Sacrificing a good program with little to gain

The change to two-year teacher training offers little improvement but means CTEP will be dismantled

I never finished CTEP. I was enrolled in it for three semesters after entering it in its third year of existence at UTM on the advice of a few well-meaning people, but I decided teaching wasn’t for me and kept my anchor, French, as a major. The program wasn’t very kind to me, either—my two worst grades are my two CTEP courses, and I felt more than a little indignant when we were told that the year-long introductory course would be worth only half a credit after having been billed as a full one. I hated the mind maps and an assignment consisting of a report on a visit to an impoverished neighbourhood in Toronto. But for all that, I admit I did get something out of it, and I’ll be sad to see it go.

Yes, go. As this week’s lead news story details, the cohort of first-years accepted to UTM’s concurrent teacher education program this year will be the last in anticipation of the province fulfilling an election promise the Liberals made in 2011 to change teacher training to a two-year program. In theory, that would make our concurrent program require six years, and the university decided to put it on ice instead.

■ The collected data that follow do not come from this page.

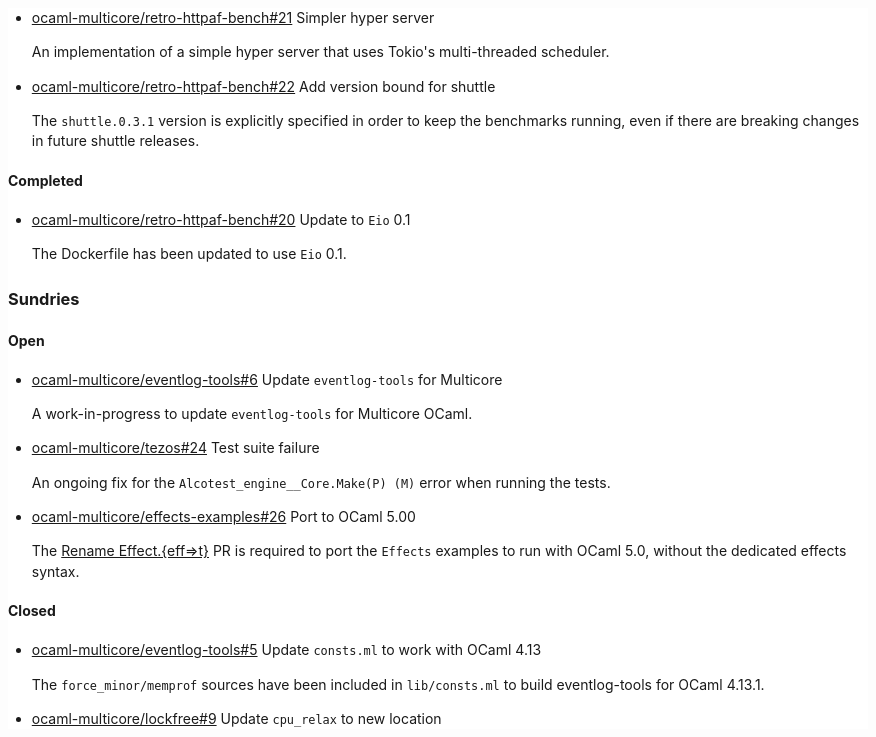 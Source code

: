 * [ocaml-multicore/retro-httpaf-bench#21](https://github.com/ocaml-multicore/retro-httpaf-bench/pull/21)
  Simpler hyper server

  An implementation of a simple hyper server that uses Tokio's
  multi-threaded scheduler.

* [ocaml-multicore/retro-httpaf-bench#22](https://github.com/ocaml-multicore/retro-httpaf-bench/pull/22)
  Add version bound for shuttle

  The `shuttle.0.3.1` version is explicitly specified in order to keep
  the benchmarks running, even if there are breaking changes in future
  shuttle releases.

#### Completed

* [ocaml-multicore/retro-httpaf-bench#20](https://github.com/ocaml-multicore/retro-httpaf-bench/pull/20)
  Update to `Eio` 0.1

  The Dockerfile has been updated to use `Eio` 0.1.

### Sundries

#### Open

* [ocaml-multicore/eventlog-tools#6](https://github.com/ocaml-multicore/eventlog-tools/pull/6)
  Update `eventlog-tools` for Multicore

  A work-in-progress to update `eventlog-tools` for Multicore OCaml.

* [ocaml-multicore/tezos#24](https://github.com/ocaml-multicore/tezos/issues/24)
  Test suite failure
  
  An ongoing fix for the `Alcotest_engine__Core.Make(P) (M)` error
  when running the tests.

* [ocaml-multicore/effects-examples#26](https://github.com/ocaml-multicore/effects-examples/pull/26)
  Port to OCaml 5.00
  
  The [Rename
  Effect.{eff=>t}](https://github.com/ocaml/ocaml/pull/11044) PR is
  required to port the `Effects` examples to run with OCaml 5.0,
  without the dedicated effects syntax.

#### Closed

* [ocaml-multicore/eventlog-tools#5](https://github.com/ocaml-multicore/eventlog-tools/pull/5)
  Update `consts.ml` to work with OCaml 4.13

  The `force_minor/memprof` sources have been included in
  `lib/consts.ml` to build eventlog-tools for OCaml 4.13.1.

* [ocaml-multicore/lockfree#9](https://github.com/ocaml-multicore/lockfree/pull/9)
  Update `cpu_relax` to new location
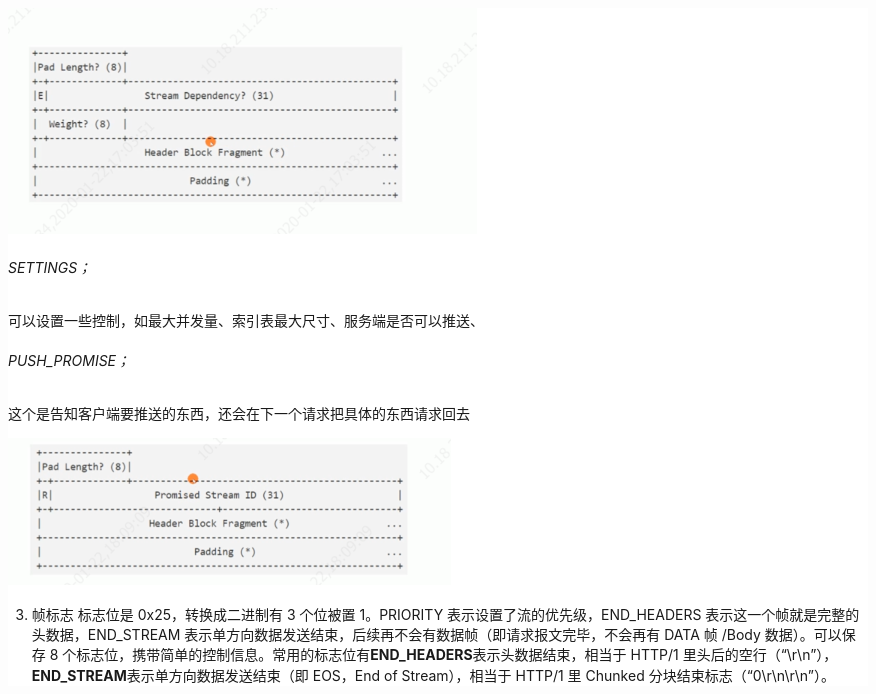 <img src="asserts/image-20200122170440989.png" alt="image-20200122170440989" style="zoom:50%;" />

###### SETTINGS；
可以设置一些控制，如最大并发量、索引表最大尺寸、服务端是否可以推送、



###### PUSH_PROMISE；

这个是告知客户端要推送的东西，还会在下一个请求把具体的东西请求回去

<img src="asserts/image-20200122180948879.png" alt="image-20200122180948879" style="zoom:50%;" />

3. 帧标志
    标志位是 0x25，转换成二进制有 3 个位被置 1。PRIORITY 表示设置了流的优先级，END_HEADERS 表示这一个帧就是完整的头数据，END_STREAM 表示单方向数据发送结束，后续再不会有数据帧（即请求报文完毕，不会再有 DATA 帧 /Body 数据）。可以保存 8 个标志位，携带简单的控制信息。常用的标志位有**END_HEADERS**表示头数据结束，相当于 HTTP/1 里头后的空行（“\r\n”），**END_STREAM**表示单方向数据发送结束（即 EOS，End of Stream），相当于 HTTP/1 里 Chunked 分块结束标志（“0\r\n\r\n”）。
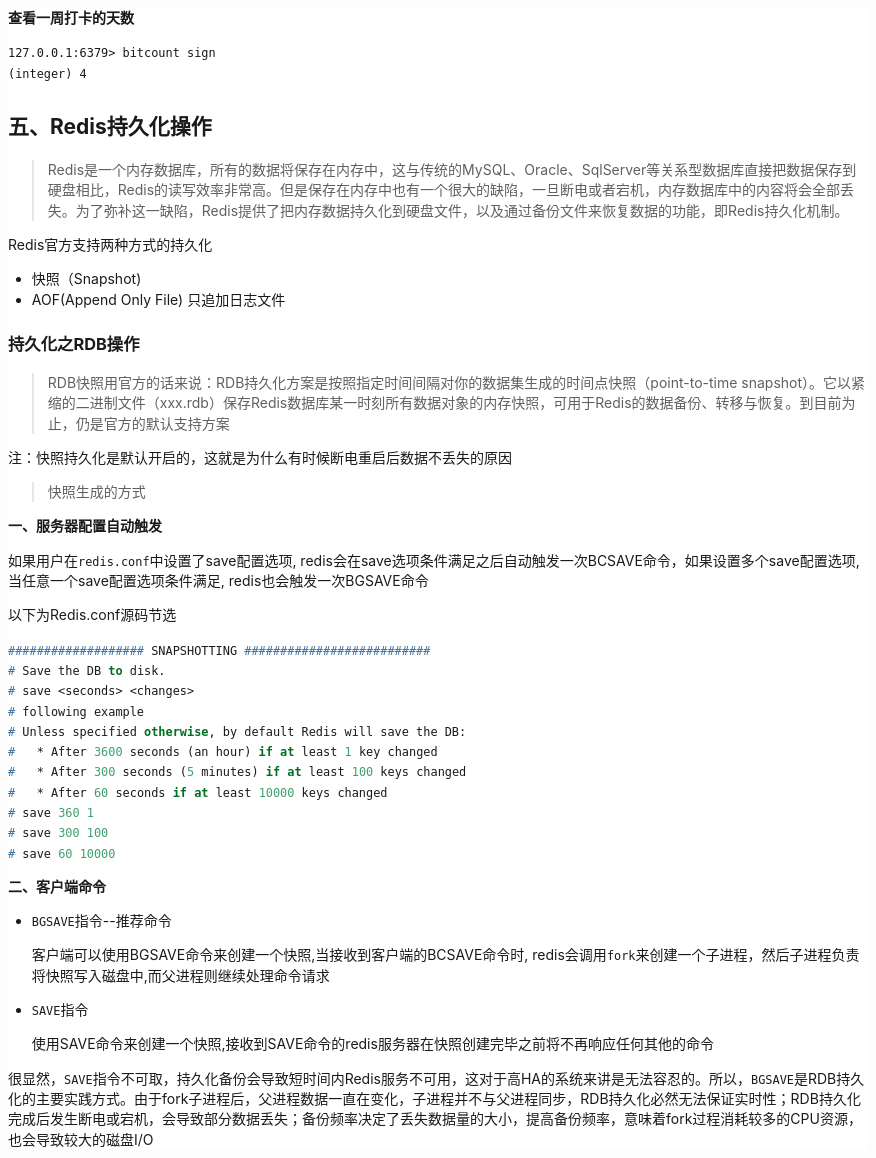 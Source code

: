 **查看一周打卡的天数**

```
127.0.0.1:6379> bitcount sign
(integer) 4
```

## 五、Redis持久化操作

> Redis是一个内存数据库，所有的数据将保存在内存中，这与传统的MySQL、Oracle、SqlServer等关系型数据库直接把数据保存到硬盘相比，Redis的读写效率非常高。但是保存在内存中也有一个很大的缺陷，一旦断电或者宕机，内存数据库中的内容将会全部丢失。为了弥补这一缺陷，Redis提供了把内存数据持久化到硬盘文件，以及通过备份文件来恢复数据的功能，即Redis持久化机制。

Redis官方支持两种方式的持久化

+ 快照（Snapshot)
+ AOF(Append Only File) 只追加日志文件

### 持久化之RDB操作

> RDB快照用官方的话来说：RDB持久化方案是按照指定时间间隔对你的数据集生成的时间点快照（point-to-time snapshot）。它以紧缩的二进制文件（xxx.rdb）保存Redis数据库某一时刻所有数据对象的内存快照，可用于Redis的数据备份、转移与恢复。到目前为止，仍是官方的默认支持方案

注：快照持久化是默认开启的，这就是为什么有时候断电重启后数据不丢失的原因

> 快照生成的方式

**一、服务器配置自动触发**

如果用户在`redis.conf`中设置了save配置选项, redis会在save选项条件满足之后自动触发一次BCSAVE命令，如果设置多个save配置选项,当任意一个save配置选项条件满足, redis也会触发一次BGSAVE命令

以下为Redis.conf源码节选

```pascal
################### SNAPSHOTTING ##########################
# Save the DB to disk.
# save <seconds> <changes>
# following example
# Unless specified otherwise, by default Redis will save the DB:
#   * After 3600 seconds (an hour) if at least 1 key changed
#   * After 300 seconds (5 minutes) if at least 100 keys changed
#   * After 60 seconds if at least 10000 keys changed
# save 360 1
# save 300 100
# save 60 10000
```

**二、客户端命令** 

+ `BGSAVE`指令--推荐命令

  客户端可以使用BGSAVE命令来创建一个快照,当接收到客户端的BCSAVE命令时, redis会调用`fork`来创建一个子进程，然后子进程负责将快照写入磁盘中,而父进程则继续处理命令请求

+ `SAVE`指令

  使用SAVE命令来创建一个快照,接收到SAVE命令的redis服务器在快照创建完毕之前将不再响应任何其他的命令

很显然，`SAVE`指令不可取，持久化备份会导致短时间内Redis服务不可用，这对于高HA的系统来讲是无法容忍的。所以，`BGSAVE`是RDB持久化的主要实践方式。由于fork子进程后，父进程数据一直在变化，子进程并不与父进程同步，RDB持久化必然无法保证实时性；RDB持久化完成后发生断电或宕机，会导致部分数据丢失；备份频率决定了丢失数据量的大小，提高备份频率，意味着fork过程消耗较多的CPU资源，也会导致较大的磁盘I/O

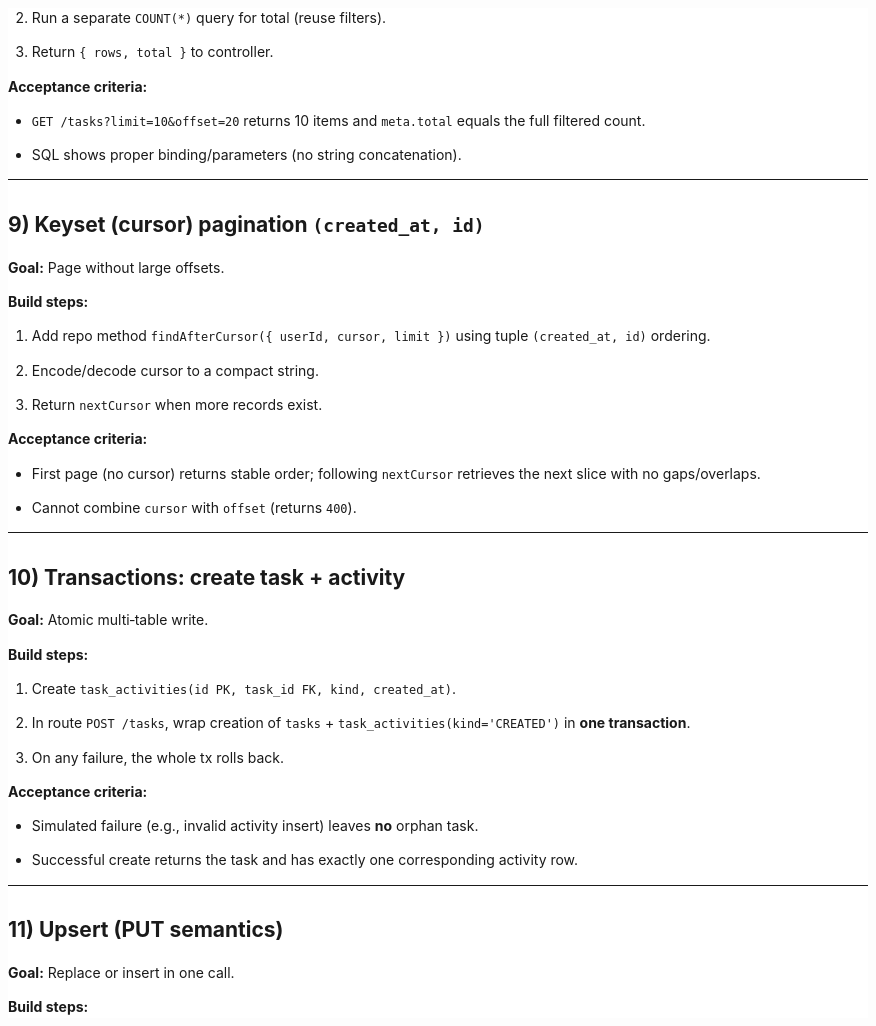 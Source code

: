 2. Run a separate `COUNT(*)` query for total (reuse filters).

3. Return `{ rows, total }` to controller.

**Acceptance criteria:**

- `GET /tasks?limit=10&offset=20` returns 10 items and `meta.total` equals the full filtered count.

- SQL shows proper binding/parameters (no string concatenation).

* * *

## 9) Keyset (cursor) pagination `(created_at, id)`

**Goal:** Page without large offsets.

**Build steps:**

1. Add repo method `findAfterCursor({ userId, cursor, limit })` using tuple `(created_at, id)` ordering.

2. Encode/decode cursor to a compact string.

3. Return `nextCursor` when more records exist.

**Acceptance criteria:**

- First page (no cursor) returns stable order; following `nextCursor` retrieves the next slice with no gaps/overlaps.

- Cannot combine `cursor` with `offset` (returns `400`).

* * *

## 10) Transactions: create task + activity

**Goal:** Atomic multi‑table write.

**Build steps:**

1. Create `task_activities(id PK, task_id FK, kind, created_at)`.

2. In route `POST /tasks`, wrap creation of `tasks` + `task_activities(kind='CREATED')` in **one transaction**.

3. On any failure, the whole tx rolls back.

**Acceptance criteria:**

- Simulated failure (e.g., invalid activity insert) leaves **no** orphan task.

- Successful create returns the task and has exactly one corresponding activity row.

* * *

## 11) Upsert (PUT semantics)

**Goal:** Replace or insert in one call.

**Build steps:**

But is the two-year degree a good move? We know that the situation isn’t a great one for candidates graduating with a B.Ed., who, facing school boards already glutted with teachers in the most common categories, often have to wait for years on supply lists before being offered a position. As the professor of my language and society course said last month, the hiring policy has been mismanaged, both in the candidates’ specialty and (infamously) the balance of genders, and what aspiring students are now hearing—speak French and be male if you want to fill the most glaring gaps in the teaching workforce—will produce the opposite inundation before long. And stepping back, the numbers are, judging by the measures taken by the government, just too high to accommodate. Even our relatively small CTEP program felt the pressure—one of the facts that stood out to me was that first-year enrolment had been halved for the last two years in response to the ministry’s call to reduce the overall number of teacher candidates. It’s not surprising that some parties have latched onto the fact that the two-year degree is another means of reduction, given that the promise included a 50% decrease in enrolment.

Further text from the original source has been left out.